According to the officer, 12 Hamas tunnels have been destroyed in the past two years, including six that infiltrated into Israeli territory.
While the underground barrier – which is to also extend into the Mediterranean Sea in the form of a breakwater – is set to be completed by the end of 2019, “whoever gives the number of tunnels which remain is irresponsible,” the officer said. “We don’t know everything yet and the threat [posed by the tunnels] remains until the barrier is completed.”
On Wednesday, UN Special Coordinator for the Middle East Peace Process Nickolay Mladenov told the UN Security Council that the escalation was a “warning to all of us of how close we are to the brink of war every day.”
According to the senior officer, Israel should allow for additional measures in order to stabilize the humanitarian situation. “Otherwise, we will be on a slippery slope.” He pointed out that even the Palestinian Authority has disengaged itself from the Strip.
Hamas, the senior officer said, is trying to save itself from collapse but has no solution.

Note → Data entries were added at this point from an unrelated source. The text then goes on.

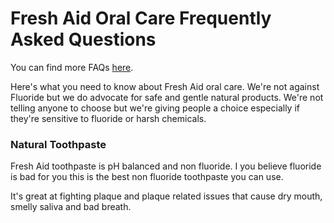 # Fresh Aid Oral Care Frequently Asked Questions

You can find more FAQs [here](https://freshaidhelp.freshdesk.com/a/solutions/categories/61000077389/folders/61000113508).

Here's what you need to know about Fresh Aid oral care. We're not against Fluoride but we do advocate for safe and gentle natural products. We're not telling anyone to choose but we're giving people a choice especially if they're sensitive to fluoride or harsh chemicals.

### Natural Toothpaste

Fresh Aid toothpaste is pH balanced and non fluoride. I you believe fluoride is bad for you this is the best non fluoride toothpaste you can use.

It's great at fighting plaque and plaque related issues that cause dry mouth, smelly saliva and bad breath.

“No one wants the problem of Gaza, even us,” he said. “Small steps can be taken that will give a year and a half of quiet, and allow for a long arrangement to be reached. We do not need to help Hamas or lift it up... as large as Hamas’s concessions will be, so will be the size of the arrangement,” he said.
Beyond the ongoing operations of the Erez and Kerem Shalom crossings, as well as the limited opening of the Rafah crossing with Egypt, additional “arrangements” are being examined, the senior officer said.